Submit workflow with file upload.
Args:
workflow_name: Name of the workflow to execute
target_path: Path to file or directory to upload
parameters: Optional workflow parameters
volume_mode: Volume mount mode ('ro' or 'rw')
timeout: Optional execution timeout in seconds
progress_callback: Optional callback(bytes_sent, total_bytes)
Returns:
RunSubmissionResponse with run_id and status
Raises:
FileNotFoundError: If target_path doesn't exist
ValidationError: If parameters are invalid
FuzzForgeHTTPError: If upload fails
"""
Example with progress tracking:
from fuzzforge_sdk import FuzzForgeClient
from pathlib import Path
def upload_progress(bytes_sent, total_bytes):
pct = (bytes_sent / total_bytes) * 100
print(f"Upload progress: {pct:.1f}% ({bytes_sent}/{total_bytes} bytes)")
client = FuzzForgeClient(base_url="http://localhost:8000")

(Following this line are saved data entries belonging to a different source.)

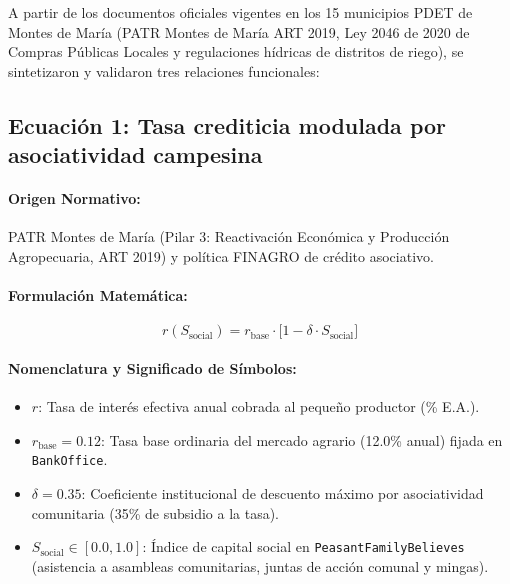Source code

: \documentclass[11pt,a4paper]{article}
\begin{document}
A partir de los documentos oficiales vigentes en los 15 municipios PDET de Montes de Mar\'ia (PATR Montes de Mar\'ia ART 2019, Ley 2046 de 2020 de Compras P\'ublicas Locales y regulaciones h\'idricas de distritos de riego), se sintetizaron y validaron tres relaciones funcionales:

\subsection{Ecuaci\'on 1: Tasa crediticia modulada por asociatividad campesina}

\paragraph{Origen Normativo:} PATR Montes de Mar\'ia (Pilar 3: Reactivaci\'on Econ\'omica y Producci\'on Agropecuaria, ART 2019) y pol\'itica FINAGRO de cr\'edito asociativo.

\paragraph{Formulaci\'on Matem\'atica:}
\begin{equation}
    r(S_{\text{social}}) = r_{\text{base}} \cdot \Big[1 - \delta \cdot S_{\text{social}}\Big]
\end{equation}

\paragraph{Nomenclatura y Significado de S\'imbolos:}
\begin{itemize}[leftmargin=*]
    \item $r$: Tasa de inter\'es efectiva anual cobrada al peque\~no productor (\% E.A.).
    \item $r_{\text{base}} = 0.12$: Tasa base ordinaria del mercado agrario (12.0\% anual) fijada en \texttt{BankOffice}.
    \item $\delta = 0.35$: Coeficiente institucional de descuento m\'aximo por asociatividad comunitaria (35\% de subsidio a la tasa).
    \item $S_{\text{social}} \in [0.0, 1.0]$: \'Indice de capital social en \texttt{PeasantFamilyBelieves} (asistencia a asambleas comunitarias, juntas de acci\'on comunal y mingas).
\end{itemize}
\end{document}

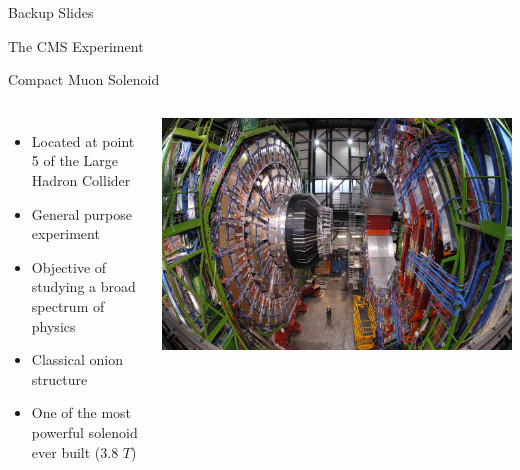 \documentclass[8pt]{beamer}
\begin{document}
\appendix
\begin{frame}
 
\begin{block}

\begin{center}Backup Slides\end{center}

\end{block}

\end{frame}

\begin{frame}{The CMS Experiment}
 
\begin{block}{Compact Muon Solenoid}

    \begin{columns}
      \column[t]{6.5cm}

      \begin{itemize}
        \item Located at point 5 of the Large Hadron Collider 
        \item General purpose experiment
        \item Objective of studying a broad spectrum of physics
        \item Classical onion structure
        \item One of the most powerful solenoid ever built (3.8 $T$)
      \end{itemize}  

      \column[t]{4.5cm}
      \begin{center}
        \includegraphics[width=1.00\textwidth]{img/CMSOpen.jpg} 
      \end{center}


\end{columns}
\end{block}
\end{frame}
\end{document}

response = client.submit_workflow_with_upload(
workflow_name="security_assessment",
target_path=Path("./my-project"),
parameters={"check_secrets": True},
volume_mode="ro",
progress_callback=upload_progress
)
print(f"Workflow started: {response.run_id}")
asubmit_workflow_with_upload()
Async version of submit_workflow_with_upload().
import asyncio
from fuzzforge_sdk import FuzzForgeClient
async def main():
client = FuzzForgeClient(base_url="http://localhost:8000")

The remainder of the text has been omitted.